## [EXERCISE]
Could you please reproduce all the records below exactly, leaving out the images?

(Items from a dataset)
##########
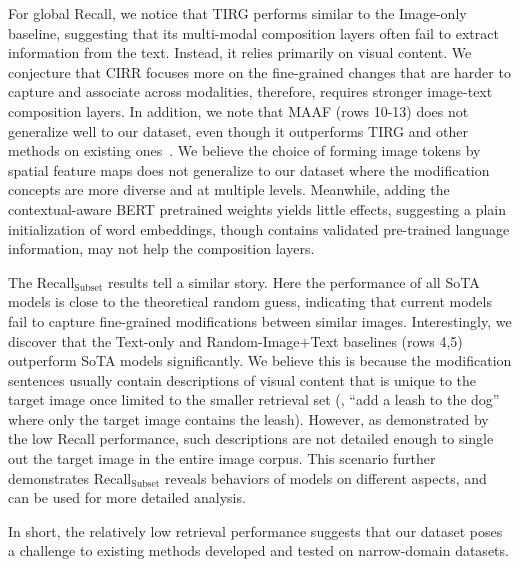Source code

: \documentclass[10pt,twocolumn,letterpaper]{article}
\begin{document}
For global Recall, we notice that TIRG performs similar to the Image-only baseline, suggesting that its multi-modal composition layers often fail to extract information from the text. Instead, it relies primarily on visual content. We conjecture that CIRR focuses more on the fine-grained changes that are harder to capture and associate across modalities, therefore, requires stronger image-text composition layers. In addition, we note that MAAF (rows 10-13) does not generalize well to our dataset, even though it outperforms TIRG and other methods on existing ones~\cite{dodds2020modality_maaf}. We believe the choice of forming image tokens by spatial feature maps does not generalize to our dataset where the modification concepts are more diverse and at multiple levels. Meanwhile, adding the contextual-aware BERT pretrained weights yields little effects, suggesting a plain initialization of word embeddings, though contains validated pre-trained language information, may not help the composition layers.

The Recall$_{\text{Subset}}$ results tell a similar story. Here the performance of all SoTA models is close to the theoretical random guess, indicating that current models fail to capture fine-grained modifications between similar images.
Interestingly, we discover that the Text-only and Random-Image$+$Text baselines (rows 4,5) outperform SoTA models significantly. We believe this is because the modification sentences usually contain descriptions of visual content that is unique to the target image once limited to the smaller retrieval set (\eg, ``add a leash to the dog'' where only the target image contains the leash).
However, as demonstrated by the low Recall performance, such descriptions are not detailed enough to single out the target image in the entire image corpus.
This scenario further demonstrates Recall$_{\text{Subset}}$ reveals behaviors of models on different aspects, and can be used for more detailed analysis. 

In short, the relatively low retrieval performance suggests that our dataset poses a challenge to existing methods developed and tested on narrow-domain datasets.
\end{document}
##########
## [OUTPUT]
Source code

: \documentclass[10pt,twocolumn,letterpaper]{article}
\begin{document}
For global Recall, we notice that TIRG performs similar to the Image-only baseline, suggesting that its multi-modal composition layers often fail to extract information from the text. Instead, it relies primarily on visual content. We conjecture that CIRR focuses more on the fine-grained changes that are harder to capture and associate across modalities, therefore, requires stronger image-text composition layers. In addition, we note that MAAF (rows 10-13) does not generalize well to our dataset, even though it outperforms TIRG and other methods on existing ones~\cite{dodds2020modality_maaf}. We believe the choice of forming image tokens by spatial feature maps does not generalize to our dataset where the modification concepts are more diverse and at multiple levels. Meanwhile, adding the contextual-aware BERT pretrained weights yields little effects, suggesting a plain initialization of word embeddings, though contains validated pre-trained language information, may not help the composition layers.

The Recall$_{\text{Subset}}$ results tell a similar story. Here the performance of all SoTA models is close to the theoretical random guess, indicating that current models fail to capture fine-grained modifications between similar images.
Interestingly, we discover that the Text-only and Random-Image$+$Text baselines (rows 4,5) outperform SoTA models significantly. We believe this is because the modification sentences usually contain descriptions of visual content that is unique to the target image once limited to the smaller retrieval set (\eg, ``add a leash to the dog'' where only the target image contains the leash).
However, as demonstrated by the low Recall performance, such descriptions are not detailed enough to single out the target image in the entire image corpus.
This scenario further demonstrates Recall$_{\text{Subset}}$ reveals behaviors of models on different aspects, and can be used for more detailed analysis. 

In short, the relatively low retrieval performance suggests that our dataset poses a challenge to existing methods developed and tested on narrow-domain datasets.
\end{document}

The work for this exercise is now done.